Avvertire, però, che l’esecutivo non è disposto ad accettare altre richieste di tagli, conferma quanto sia sulla difensiva: con Conte e il ministro dell’Economia, Giovanni Tria, chiusi anche ieri pomeriggio a Palazzo Chigi per un ultimo vertice. Partito con una dose di supponenza inspiegabile, il negoziato con la Commissione ha misurato per intero la fragilità della maggioranza giallo-verde; e il rischio di isolamento non tanto rispetto alle istituzioni di Bruxelles, ma tra gli altri 26 Stati dell’Ue. Questo ha costretto Luigi Di Maio e Salvini a cambiare toni e pretese.

E l’«esecutore» del loro contratto è diventato mediatore: anche perché altrimenti si sarebbe complicata la trattativa, dopo gli insulti tra Roma e Bruxelles. Giurando di non avere rinunciato alle promesse elettorali, Di Maio e Salvini hanno finito per accogliere le obiezioni europee. E Conte ha potuto piegare le loro resistenze perché il pericolo di un commissariamento è diventato di colpo una prospettiva concreta; e perché sapeva di avere dalla sua parte il Quirinale.
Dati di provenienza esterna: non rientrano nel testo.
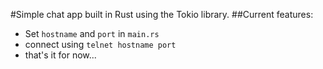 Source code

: #Simple chat app built in Rust using the Tokio library.
##Current features:
- Set `hostname` and `port` in `main.rs`
- connect using `telnet hostname port`
- that's it for now...
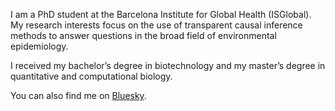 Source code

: I am a PhD student at the Barcelona Institute for Global Health (ISGlobal).
My research interests focus on the use of transparent causal inference methods to answer questions in the broad field of environmental epidemiology.

I received my bachelor’s degree in biotechnology and my master’s degree in quantitative and computational biology.

You can also find me on [Bluesky](https://bsky.app/profile/epilorenzo.bsky.social).
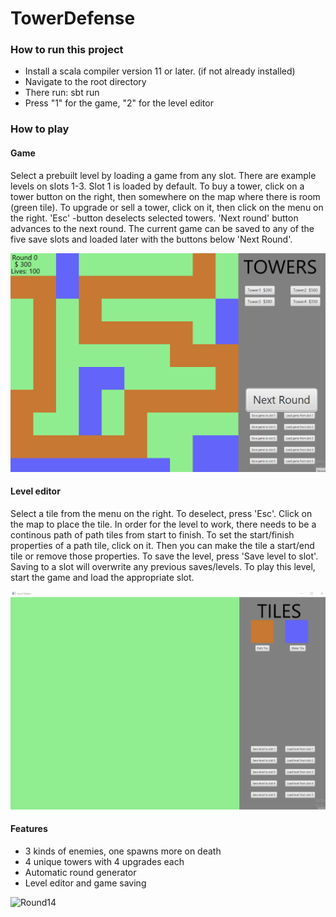 # TowerDefense

### How to run this project 

- Install a scala compiler version 11 or later. (if not already installed)
- Navigate to the root directory
- There run: sbt run
- Press "1" for the game, "2" for the level editor 
  
### How to play

#### Game

Select a prebuilt level by loading a game from any slot. There are example levels on slots 1-3. Slot 1 is loaded by default. To buy a tower, click on a tower button on the right, then somewhere on the map where there is room (green tile). To upgrade or sell a tower, click on it, then click on the menu on the right. 'Esc' -button deselects selected towers. 'Next round' button advances to the next round. The current game can be saved to any of the five save slots and loaded later with the buttons below 'Next Round'.

![Round 1](Demo_pictures/Round1.gif)

#### Level editor

Select a tile from the menu on the right. To deselect, press 'Esc'. Click on the map to place the tile. In order for the level to work, there needs to be a continous path of path tiles from start to finish. To set the start/finish properties of a path tile, click on it. Then you can make the tile a start/end tile or remove those properties. To save the level, press 'Save level to slot'. Saving to a slot will overwrite any previous saves/levels. To play this level, start the game and load the appropriate slot.

![Level editor](Demo_pictures/LevelEditor.gif)

#### Features

- 3 kinds of enemies, one spawns more on death
- 4 unique towers with 4 upgrades each
- Automatic round generator
- Level editor and game saving

![Round14](Demo_pictures/Round14.gif)
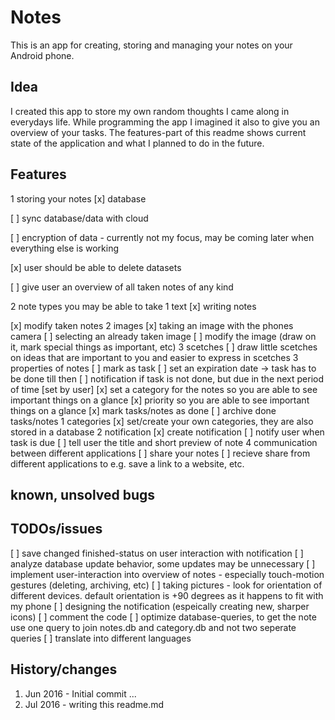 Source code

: # Notes 
This is an app for creating, storing and managing your notes on your Android phone.


## Idea
I created this app to store my own random thoughts I came along in everydays life.
While programming the app I imagined it also to give you an overview of your tasks.
The features-part of this readme shows current state of the application and what I planned to do in the future.


## Features
1 storing your notes
[x] database

[ ] sync database/data with cloud

[ ] encryption of data - currently not my focus, may be coming later when everything else is working

[x] user should be able to delete datasets

[ ] give user an overview of all taken notes of any kind

2 note types you may be able to take
  1 text
[x] writing notes

[x] modify taken notes
  2 images
[x] taking an image with the phones camera
[ ] selecting an already taken image
[ ] modify the image (draw on it, mark special things as important, etc)
  3 scetches
[ ] draw little scetches on ideas that are important to you and easier to express in scetches
3 properties of notes
[ ] mark as task
[ ] set an expiration date -> task has to be done till then
[ ] notification if task is not done, but due in the next period of time [set by user]
[x] set a category for the notes so you are able to see important things on a glance
[x] priority so you are able to see important things on a glance
[x] mark tasks/notes as done
[ ] archive done tasks/notes
  1 categories
[x] set/create your own categories, they are also stored in a database
  2 notification
[x] create notification
[ ] notify user when task is due
[ ] tell user the title and short preview of note 
4 communication between different applications
[ ] share your notes
[ ] recieve share from different applications to e.g. save a link to a website, etc.


## known, unsolved bugs

## TODOs/issues
[ ] save changed finished-status on user interaction with notification
[ ] analyze database update behavior, some updates may be unnecessary
[ ] implement user-interaction into overview of notes - especially touch-motion gestures (deleting, archiving, etc)
[ ] taking pictures - look for orientation of different devices. default orientation is +90 degrees as it happens to fit with my phone
[ ] designing the notification (espeically creating new, sharper icons)
[ ] comment the code
[ ] optimize database-queries, to get the note use one query to join notes.db and category.db and not two seperate queries
[ ] translate into different languages

## History/changes
1.  Jun 2016 - Initial commit
...
31. Jul 2016 - writing this readme.md







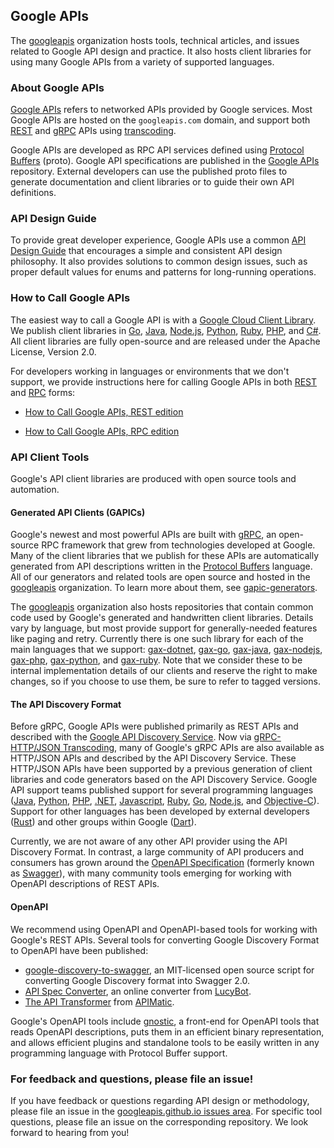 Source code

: ## Google APIs

The [googleapis](https://github.com/googleapis) organization hosts tools,
technical articles, and issues related to Google API design and practice. It
also hosts client libraries for using many Google APIs from a variety of
supported languages.

### About Google APIs

[Google APIs](https://github.com/googleapis/googleapis) refers to networked
APIs provided by Google services. Most Google APIs are hosted on the
`googleapis.com` domain, and support both
[REST](https://en.wikipedia.org/wiki/Representational_state_transfer) and
[gRPC](https://grpc.io/) APIs using
[transcoding](https://github.com/googleapis/googleapis/blob/master/google/api/http.proto).

Google APIs are developed as RPC API services defined using
[Protocol Buffers](https://developers.google.com/protocol-buffers/) (proto).
Google API specifications are published in the
[Google APIs](https://github.com/googleapis/googleapis) repository. External
developers can use the published proto files to generate documentation and
client libraries or to guide their own API definitions.

### API Design Guide

To provide great developer experience, Google APIs use a common
[API Design Guide](https://cloud.google.com/apis/design) that encourages a
simple and consistent API design philosophy. It also provides solutions to
common design issues, such as proper default values for enums and patterns for
long-running operations.

### How to Call Google APIs

The easiest way to call a Google API is with a
[Google Cloud Client Library](https://cloud.google.com/apis/docs/cloud-client-libraries).
We publish client libraries in
[Go](https://github.com/googleapis/google-cloud-go),
[Java](https://github.com/googleapis/google-cloud-java),
[Node.js](https://github.com/googleapis/google-cloud-node),
[Python](https://github.com/googleapis/google-cloud-python),
[Ruby](https://github.com/googleapis/google-cloud-ruby),
[PHP](https://github.com/googleapis/google-cloud-php), and
[C#](https://github.com/googleapis/google-cloud-dotnet). All client libraries
are fully open-source and are released under the Apache License, Version 2.0.

For developers working in languages or environments that we don't support, we
provide instructions here for calling Google APIs in both
[REST](https://en.wikipedia.org/wiki/Representational_state_transfer) and
[RPC](https://en.wikipedia.org/wiki/Remote_procedure_call) forms:

- [How to Call Google APIs, REST edition](/HowToREST.md)

- [How to Call Google APIs, RPC edition](/HowToRPC.md)

### API Client Tools

Google's API client libraries are produced with open source tools and
automation.

#### Generated API Clients (GAPICs)

Google's newest and most powerful APIs are built with [gRPC](https://grpc.io),
an open-source RPC framework that grew from technologies developed at Google.
Many of the client libraries that we publish for these APIs are automatically
generated from API descriptions written in the
[Protocol Buffers](https://developers.google.com/protocol-buffers/) language.
All of our generators and related tools are open source and hosted in the
[googleapis](https://github.com/googleapis) organization. To learn more about
them, see [gapic-generators](/gapic-generators).

The [googleapis](https://github.com/googleapis) organization also hosts
repositories that contain common code used by Google's generated and
handwritten client libraries. Details vary by language, but most provide
support for generally-needed features like paging and retry. Currently there is
one such library for each of the main languages that we support:
[gax-dotnet](https://github.com/googleapis/gax-dotnet),
[gax-go](https://github.com/googleapis/gax-go),
[gax-java](https://github.com/googleapis/gax-java),
[gax-nodejs](https://github.com/googleapis/gax-nodejs),
[gax-php](https://github.com/googleapis/gax-php),
[gax-python](https://github.com/googleapis/gax-python), and
[gax-ruby](https://github.com/googleapis/gax-ruby). Note that we consider these
to be internal implementation details of our clients and reserve the right to
make changes, so if you choose to use them, be sure to refer to tagged
versions.

#### The API Discovery Format

Before gRPC, Google APIs were published primarily as REST APIs and described
with the
[Google API Discovery Service](https://developers.google.com/discovery/). Now
via
[gRPC-HTTP/JSON Transcoding](https://cloud.google.com/endpoints/docs/grpc/transcoding),
many of Google's gRPC APIs are also available as HTTP/JSON APIs and described by
the API Discovery Service. These HTTP/JSON APIs have been supported by a
previous generation of client libraries and code generators based on the API
Discovery Service. Google API support teams published support for several
programming languages
([Java](https://developers.google.com/api-client-library/java/apis/discovery/v1),
[Python](https://developers.google.com/api-client-library/python/),
[PHP](https://developers.google.com/api-client-library/php/),
[.NET](https://developers.google.com/api-client-library/dotnet/),
[Javascript](https://developers.google.com/api-client-library/javascript/),
[Ruby](https://developers.google.com/api-client-library/ruby/),
[Go](https://github.com/googleapis/google-api-go-client),
[Node.js](https://github.com/googleapis/google-api-nodejs-client), and
[Objective-C](https://github.com/google/google-api-objectivec-client-for-rest/)).
Support for other languages has been developed by external developers
([Rust](https://github.com/Byron/google-apis-rs)) and other groups within Google
([Dart](https://github.com/dart-lang/discoveryapis_generator)).

Currently, we are not aware of any other API provider using the API Discovery
Format. In contrast, a large community of API producers and consumers has grown
around the [OpenAPI Specification](https://github.com/OAI/OpenAPI-Specification)
(formerly known as [Swagger](https://swagger.io)), with many community tools
emerging for working with OpenAPI descriptions of REST APIs.

#### OpenAPI

We recommend using OpenAPI and OpenAPI-based tools for working with Google's
REST APIs. Several tools for converting Google Discovery Format to OpenAPI have
been published:

- [google-discovery-to-swagger](https://github.com/APIs-guru/google-discovery-to-swagger),
  an MIT-licensed open source script for converting Google Discovery format into
  Swagger 2.0.
- [API Spec Converter](https://lucybot-inc.github.io/api-spec-converter/), an
  online converter from [LucyBot](https://lucybot.com/).
- [The API Transformer](https://www.apimatic.io/transformer) from
  [APIMatic](https://www.apimatic.io).

Google's OpenAPI tools include [gnostic](https://github.com/googleapis/gnostic),
a front-end for OpenAPI tools that reads OpenAPI descriptions, puts them in an
efficient binary representation, and allows efficient plugins and standalone
tools to be easily written in any programming language with Protocol Buffer
support.

### For feedback and questions, please file an issue!

If you have feedback or questions regarding API design or methodology, please
file an issue in the
[googleapis.github.io issues area](https://github.com/googleapis/googleapis.github.io/issues).
For specific tool questions, please file an issue on the corresponding
repository. We look forward to hearing from you!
Proprio ieri, parlando al corpo diplomatico, il capo dello Stato, Sergio Mattarella, ha esaltato l’importanza dell’Europa e di una politica multilaterale. Ha avvertito che l’appartenenza alla comunità internazionale «non può essere parziale o a intermittenza». E ha additato i rischi dell’unilateralismo e dei conflitti che porterebbe con sé: un’analisi arrivata proprio nelle ore decisive del negoziato. È il segno che la strada imboccata è giusta; ma anche che il governo deve andare avanti senza scarti e strappi: nemmeno al suo interno.